• GOAL OF THE EXERCISE: The entries below need to be written out exactly, with no pictures included.

(Items from a dataset)
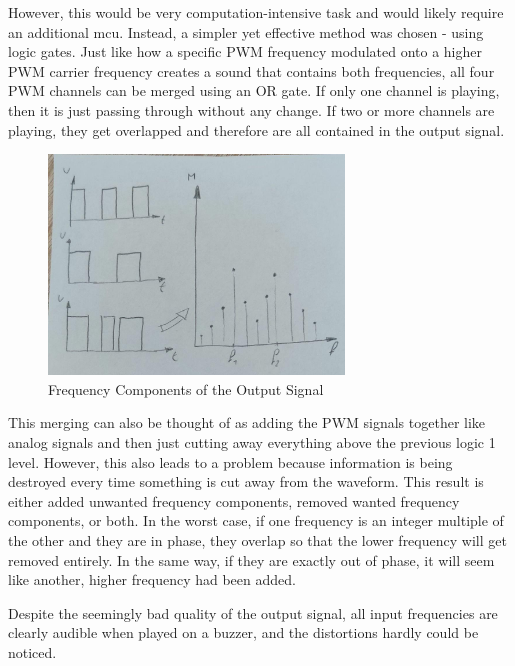 However, this would be very computation-intensive task and would likely require an additional \gls{mcu}. Instead, a simpler yet effective method was chosen - using logic gates. Just like how a specific PWM frequency modulated onto a higher PWM carrier frequency creates a sound that contains both frequencies, all four PWM channels can be merged using an OR gate. If only one channel is playing, then it is just passing through without any change. If two or more channels are playing, they get overlapped and therefore are all contained in the output signal. 

\begin{figure}[h!]
    \centering
    \includegraphics[width=0.7\textwidth]{felix/resources/signalCombinationFourier.jpg}
    \caption{Frequency Components of the Output Signal}
    \label{fig:signal-combination-fourier}
\end{figure}

This merging can also be thought of as adding the PWM signals together like analog signals and then just cutting away everything above the previous logic 1 level. However, this also leads to a problem because information is being destroyed every time something is cut away from the waveform. This result is either added unwanted frequency components, removed wanted frequency components, or both. In the worst case, if one frequency is an integer multiple of the other and they are in phase, they overlap so that the lower frequency will get removed entirely. In the same way, if they are exactly out of phase, it will seem like another, higher frequency had been added.


Despite the seemingly bad quality of the output signal, all input frequencies are clearly audible when played on a buzzer, and the distortions hardly could be noticed.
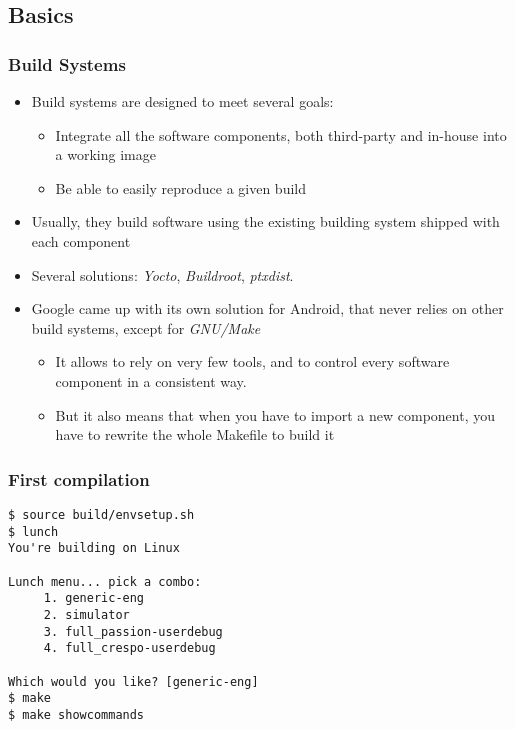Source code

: \subsection{Basics}
\begin{frame}
  \frametitle{Build Systems}
  \begin{itemize}
  \item Build systems are designed to meet several goals:
    \begin{itemize}
    \item Integrate all the software components, both third-party and
      in-house into a working image
    \item Be able to easily reproduce a given build
    \end{itemize}
  \item Usually, they build software using the existing building system shipped with
    each component
  \item Several solutions: \emph{Yocto}, \emph{Buildroot},
    \emph{ptxdist}.
  \item Google came up with its own solution for Android, that never relies on
    other build systems, except for \emph{GNU/Make}
    \begin{itemize}
    \item It allows to rely on very few tools, and to
      control every software component in a consistent way.
    \item But it also means that when you have to import a new
      component, you have to rewrite the whole Makefile to build it
    \end{itemize}
  \end{itemize}
\end{frame}

\begin{frame}[fragile]
  \frametitle{First compilation}
\begin{verbatim}
$ source build/envsetup.sh
$ lunch
You're building on Linux

Lunch menu... pick a combo:
     1. generic-eng
     2. simulator
     3. full_passion-userdebug
     4. full_crespo-userdebug

Which would you like? [generic-eng]
$ make
$ make showcommands
\end{verbatim}
\end{frame}
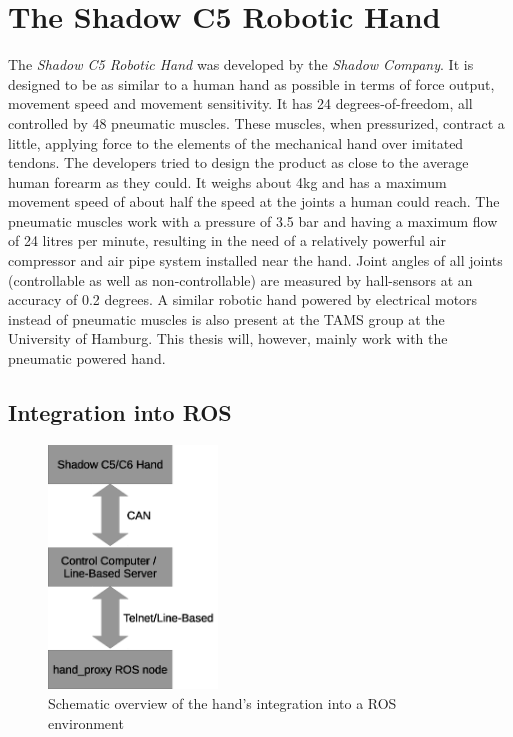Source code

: \section{The Shadow C5 Robotic Hand}
The \textit{Shadow C5 Robotic Hand} was developed by the \textit{Shadow Company}. It is designed to be as similar to a human hand as possible\cite{web:robothand:spec} in terms of force output, movement speed and movement sensitivity. It has 24 degrees-of-freedom, all controlled by 48 pneumatic muscles. These muscles, when pressurized, contract a little, applying force to the elements of the mechanical hand over imitated tendons. The developers tried to design the product as close to the average human forearm as they could. It weighs about 4kg and has a maximum movement speed of about half the speed at the joints a human could reach. The pneumatic muscles work with a pressure of 3.5 bar and having a maximum flow of 24 litres per minute, resulting in the need of a relatively powerful air compressor and air pipe system installed near the hand. Joint angles of all joints (controllable as well as non-controllable) are measured by hall-sensors at an accuracy of 0.2 degrees.
A similar robotic hand powered by electrical motors instead of pneumatic muscles is also present at the TAMS group at the University of Hamburg. This thesis will, however, mainly work with the pneumatic powered hand. 

\subsection{Integration into ROS}

\begin{figure}
	\caption{\label{fig:hand:ros_integration}Schematic overview of the hand's integration into a ROS environment}
	\includegraphics[width=0.4\textwidth]{assets/chpt_basics/hand/ros_integration.eps}
\end{figure}

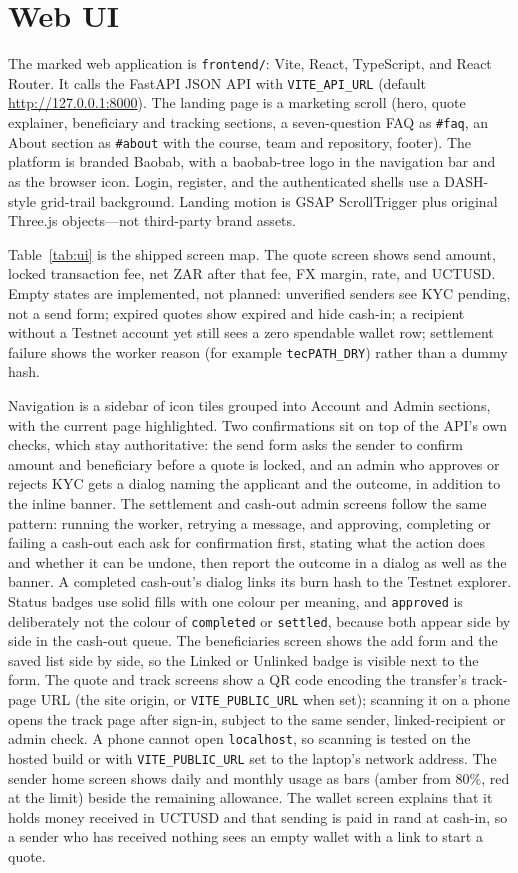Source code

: \documentclass[11pt]{article}
\begin{document}
\newpage
\section{Web UI}
\label{sec:ui}
The marked web application is \texttt{frontend/}: Vite, React, TypeScript, and React Router. It calls the FastAPI JSON API with \texttt{VITE\_API\_URL} (default \url{http://127.0.0.1:8000}). The landing page is a marketing scroll (hero, quote explainer, beneficiary and tracking sections, a seven-question FAQ as \texttt{\#faq}, an About section as \texttt{\#about} with the course, team and repository, footer). The platform is branded Baobab, with a baobab-tree logo in the navigation bar and as the browser icon. Login, register, and the authenticated shells use a DASH-style grid-trail background. Landing motion is GSAP ScrollTrigger plus original Three.js objects---not third-party brand assets.

Table~\ref{tab:ui} is the shipped screen map. The quote screen shows send amount, locked transaction fee, net ZAR after that fee, FX margin, rate, and UCTUSD. Empty states are implemented, not planned: unverified senders see KYC pending, not a send form; expired quotes show expired and hide cash-in; a recipient without a Testnet account yet still sees a zero spendable wallet row; settlement failure shows the worker reason (for example \texttt{tecPATH\_DRY}) rather than a dummy hash.

Navigation is a sidebar of icon tiles grouped into Account and Admin sections, with the current page highlighted. Two confirmations sit on top of the API's own checks, which stay authoritative: the send form asks the sender to confirm amount and beneficiary before a quote is locked, and an admin who approves or rejects KYC gets a dialog naming the applicant and the outcome, in addition to the inline banner. The settlement and cash-out admin screens follow the same pattern: running the worker, retrying a message, and approving, completing or failing a cash-out each ask for confirmation first, stating what the action does and whether it can be undone, then report the outcome in a dialog as well as the banner. A completed cash-out's dialog links its burn hash to the Testnet explorer. Status badges use solid fills with one colour per meaning, and \texttt{approved} is deliberately not the colour of \texttt{completed} or \texttt{settled}, because both appear side by side in the cash-out queue. The beneficiaries screen shows the add form and the saved list side by side, so the Linked or Unlinked badge is visible next to the form. The quote and track screens show a QR code encoding the transfer's track-page URL (the site origin, or \texttt{VITE\_PUBLIC\_URL} when set); scanning it on a phone opens the track page after sign-in, subject to the same sender, linked-recipient or admin check. A phone cannot open \texttt{localhost}, so scanning is tested on the hosted build or with \texttt{VITE\_PUBLIC\_URL} set to the laptop's network address. The sender home screen shows daily and monthly usage as bars (amber from 80\%, red at the limit) beside the remaining allowance. The wallet screen explains that it holds money received in UCTUSD and that sending is paid in rand at cash-in, so a sender who has received nothing sees an empty wallet with a link to start a quote.
\end{document}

• SOLVED PROBLEM:
 However, this would be very computation-intensive task and would likely require an additional \gls{mcu}. Instead, a simpler yet effective method was chosen - using logic gates. Just like how a specific PWM frequency modulated onto a higher PWM carrier frequency creates a sound that contains both frequencies, all four PWM channels can be merged using an OR gate. If only one channel is playing, then it is just passing through without any change. If two or more channels are playing, they get overlapped and therefore are all contained in the output signal. 

\begin{figure}[h!]
    \centering
    \includegraphics[width=0.7\textwidth]{felix/resources/signalCombinationFourier.jpg}
    \caption{Frequency Components of the Output Signal}
    \label{fig:signal-combination-fourier}
\end{figure}

This merging can also be thought of as adding the PWM signals together like analog signals and then just cutting away everything above the previous logic 1 level. However, this also leads to a problem because information is being destroyed every time something is cut away from the waveform. This result is either added unwanted frequency components, removed wanted frequency components, or both. In the worst case, if one frequency is an integer multiple of the other and they are in phase, they overlap so that the lower frequency will get removed entirely. In the same way, if they are exactly out of phase, it will seem like another, higher frequency had been added.


Despite the seemingly bad quality of the output signal, all input frequencies are clearly audible when played on a buzzer, and the distortions hardly could be noticed.
Source code

: \subsection{Basics}
\begin{frame}
  \frametitle{Build Systems}
  \begin{itemize}
  \item Build systems are designed to meet several goals:
    \begin{itemize}
    \item Integrate all the software components, both third-party and
      in-house into a working image
    \item Be able to easily reproduce a given build
    \end{itemize}
  \item Usually, they build software using the existing building system shipped with
    each component
  \item Several solutions: \emph{Yocto}, \emph{Buildroot},
    \emph{ptxdist}.
  \item Google came up with its own solution for Android, that never relies on
    other build systems, except for \emph{GNU/Make}
    \begin{itemize}
    \item It allows to rely on very few tools, and to
      control every software component in a consistent way.
    \item But it also means that when you have to import a new
      component, you have to rewrite the whole Makefile to build it
    \end{itemize}
  \end{itemize}
\end{frame}

\begin{frame}[fragile]
  \frametitle{First compilation}
\begin{verbatim}
$ source build/envsetup.sh
$ lunch
You're building on Linux

Lunch menu... pick a combo:
     1. generic-eng
     2. simulator
     3. full_passion-userdebug
     4. full_crespo-userdebug

Which would you like? [generic-eng]
$ make
$ make showcommands
\end{verbatim}
\end{frame}
Source code

: \section{The Shadow C5 Robotic Hand}
The \textit{Shadow C5 Robotic Hand} was developed by the \textit{Shadow Company}. It is designed to be as similar to a human hand as possible\cite{web:robothand:spec} in terms of force output, movement speed and movement sensitivity. It has 24 degrees-of-freedom, all controlled by 48 pneumatic muscles. These muscles, when pressurized, contract a little, applying force to the elements of the mechanical hand over imitated tendons. The developers tried to design the product as close to the average human forearm as they could. It weighs about 4kg and has a maximum movement speed of about half the speed at the joints a human could reach. The pneumatic muscles work with a pressure of 3.5 bar and having a maximum flow of 24 litres per minute, resulting in the need of a relatively powerful air compressor and air pipe system installed near the hand. Joint angles of all joints (controllable as well as non-controllable) are measured by hall-sensors at an accuracy of 0.2 degrees.
A similar robotic hand powered by electrical motors instead of pneumatic muscles is also present at the TAMS group at the University of Hamburg. This thesis will, however, mainly work with the pneumatic powered hand. 

\subsection{Integration into ROS}

\begin{figure}
	\caption{\label{fig:hand:ros_integration}Schematic overview of the hand's integration into a ROS environment}
	\includegraphics[width=0.4\textwidth]{assets/chpt_basics/hand/ros_integration.eps}
\end{figure}

Source code

: \documentclass[11pt]{article}
\begin{document}
\newpage
\section{Web UI}
\label{sec:ui}
The marked web application is \texttt{frontend/}: Vite, React, TypeScript, and React Router. It calls the FastAPI JSON API with \texttt{VITE\_API\_URL} (default \url{http://127.0.0.1:8000}). The landing page is a marketing scroll (hero, quote explainer, beneficiary and tracking sections, a seven-question FAQ as \texttt{\#faq}, an About section as \texttt{\#about} with the course, team and repository, footer). The platform is branded Baobab, with a baobab-tree logo in the navigation bar and as the browser icon. Login, register, and the authenticated shells use a DASH-style grid-trail background. Landing motion is GSAP ScrollTrigger plus original Three.js objects---not third-party brand assets.

Table~\ref{tab:ui} is the shipped screen map. The quote screen shows send amount, locked transaction fee, net ZAR after that fee, FX margin, rate, and UCTUSD. Empty states are implemented, not planned: unverified senders see KYC pending, not a send form; expired quotes show expired and hide cash-in; a recipient without a Testnet account yet still sees a zero spendable wallet row; settlement failure shows the worker reason (for example \texttt{tecPATH\_DRY}) rather than a dummy hash.

Navigation is a sidebar of icon tiles grouped into Account and Admin sections, with the current page highlighted. Two confirmations sit on top of the API's own checks, which stay authoritative: the send form asks the sender to confirm amount and beneficiary before a quote is locked, and an admin who approves or rejects KYC gets a dialog naming the applicant and the outcome, in addition to the inline banner. The settlement and cash-out admin screens follow the same pattern: running the worker, retrying a message, and approving, completing or failing a cash-out each ask for confirmation first, stating what the action does and whether it can be undone, then report the outcome in a dialog as well as the banner. A completed cash-out's dialog links its burn hash to the Testnet explorer. Status badges use solid fills with one colour per meaning, and \texttt{approved} is deliberately not the colour of \texttt{completed} or \texttt{settled}, because both appear side by side in the cash-out queue. The beneficiaries screen shows the add form and the saved list side by side, so the Linked or Unlinked badge is visible next to the form. The quote and track screens show a QR code encoding the transfer's track-page URL (the site origin, or \texttt{VITE\_PUBLIC\_URL} when set); scanning it on a phone opens the track page after sign-in, subject to the same sender, linked-recipient or admin check. A phone cannot open \texttt{localhost}, so scanning is tested on the hosted build or with \texttt{VITE\_PUBLIC\_URL} set to the laptop's network address. The sender home screen shows daily and monthly usage as bars (amber from 80\%, red at the limit) beside the remaining allowance. The wallet screen explains that it holds money received in UCTUSD and that sending is paid in rand at cash-in, so a sender who has received nothing sees an empty wallet with a link to start a quote.
\end{document}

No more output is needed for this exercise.